[Exercise data — start]

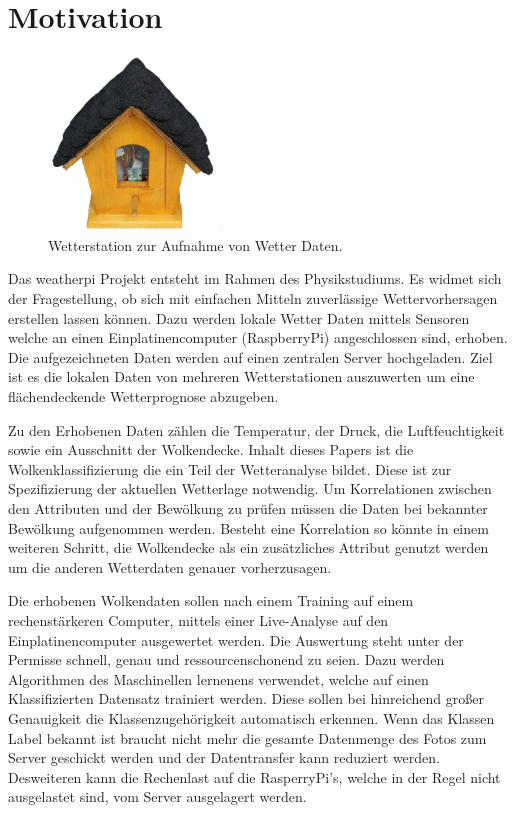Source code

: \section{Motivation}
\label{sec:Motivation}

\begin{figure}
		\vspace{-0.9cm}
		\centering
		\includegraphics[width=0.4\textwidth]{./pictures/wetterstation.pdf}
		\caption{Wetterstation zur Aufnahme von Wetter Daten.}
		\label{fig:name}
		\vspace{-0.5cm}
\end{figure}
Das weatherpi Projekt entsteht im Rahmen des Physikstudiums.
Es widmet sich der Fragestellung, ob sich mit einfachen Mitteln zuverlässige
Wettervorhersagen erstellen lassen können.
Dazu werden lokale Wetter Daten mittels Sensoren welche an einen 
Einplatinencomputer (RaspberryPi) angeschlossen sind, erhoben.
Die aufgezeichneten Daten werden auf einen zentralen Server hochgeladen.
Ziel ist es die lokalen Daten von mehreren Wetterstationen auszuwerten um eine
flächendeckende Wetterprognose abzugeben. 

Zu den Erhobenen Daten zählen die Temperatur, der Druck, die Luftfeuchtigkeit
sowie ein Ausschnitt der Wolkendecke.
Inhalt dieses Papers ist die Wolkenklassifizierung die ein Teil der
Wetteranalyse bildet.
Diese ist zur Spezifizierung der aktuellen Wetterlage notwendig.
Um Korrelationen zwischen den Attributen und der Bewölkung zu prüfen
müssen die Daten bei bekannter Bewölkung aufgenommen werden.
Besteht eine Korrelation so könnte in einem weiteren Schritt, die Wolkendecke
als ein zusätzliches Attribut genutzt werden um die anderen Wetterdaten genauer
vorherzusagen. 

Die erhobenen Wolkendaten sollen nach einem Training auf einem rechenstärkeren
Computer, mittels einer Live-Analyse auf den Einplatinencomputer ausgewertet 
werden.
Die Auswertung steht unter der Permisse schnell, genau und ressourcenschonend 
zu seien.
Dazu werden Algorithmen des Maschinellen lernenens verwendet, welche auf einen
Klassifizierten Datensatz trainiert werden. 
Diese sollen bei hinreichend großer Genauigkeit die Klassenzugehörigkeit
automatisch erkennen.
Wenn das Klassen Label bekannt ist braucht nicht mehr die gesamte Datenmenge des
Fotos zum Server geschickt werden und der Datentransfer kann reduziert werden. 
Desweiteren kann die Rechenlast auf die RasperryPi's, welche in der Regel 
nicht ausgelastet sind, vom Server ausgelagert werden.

[Exercise data — finish]

Task directions: Only the records themselves, retyped exactly, belong in the answer; please leave all images behind.

Task output:
Source code

: \section{Motivation}
\label{sec:Motivation}

\begin{figure}
		\vspace{-0.9cm}
		\centering
		\includegraphics[width=0.4\textwidth]{./pictures/wetterstation.pdf}
		\caption{Wetterstation zur Aufnahme von Wetter Daten.}
		\label{fig:name}
		\vspace{-0.5cm}
\end{figure}
Das weatherpi Projekt entsteht im Rahmen des Physikstudiums.
Es widmet sich der Fragestellung, ob sich mit einfachen Mitteln zuverlässige
Wettervorhersagen erstellen lassen können.
Dazu werden lokale Wetter Daten mittels Sensoren welche an einen 
Einplatinencomputer (RaspberryPi) angeschlossen sind, erhoben.
Die aufgezeichneten Daten werden auf einen zentralen Server hochgeladen.
Ziel ist es die lokalen Daten von mehreren Wetterstationen auszuwerten um eine
flächendeckende Wetterprognose abzugeben. 

Zu den Erhobenen Daten zählen die Temperatur, der Druck, die Luftfeuchtigkeit
sowie ein Ausschnitt der Wolkendecke.
Inhalt dieses Papers ist die Wolkenklassifizierung die ein Teil der
Wetteranalyse bildet.
Diese ist zur Spezifizierung der aktuellen Wetterlage notwendig.
Um Korrelationen zwischen den Attributen und der Bewölkung zu prüfen
müssen die Daten bei bekannter Bewölkung aufgenommen werden.
Besteht eine Korrelation so könnte in einem weiteren Schritt, die Wolkendecke
als ein zusätzliches Attribut genutzt werden um die anderen Wetterdaten genauer
vorherzusagen. 

Die erhobenen Wolkendaten sollen nach einem Training auf einem rechenstärkeren
Computer, mittels einer Live-Analyse auf den Einplatinencomputer ausgewertet 
werden.
Die Auswertung steht unter der Permisse schnell, genau und ressourcenschonend 
zu seien.
Dazu werden Algorithmen des Maschinellen lernenens verwendet, welche auf einen
Klassifizierten Datensatz trainiert werden. 
Diese sollen bei hinreichend großer Genauigkeit die Klassenzugehörigkeit
automatisch erkennen.
Wenn das Klassen Label bekannt ist braucht nicht mehr die gesamte Datenmenge des
Fotos zum Server geschickt werden und der Datentransfer kann reduziert werden. 
Desweiteren kann die Rechenlast auf die RasperryPi's, welche in der Regel 
nicht ausgelastet sind, vom Server ausgelagert werden.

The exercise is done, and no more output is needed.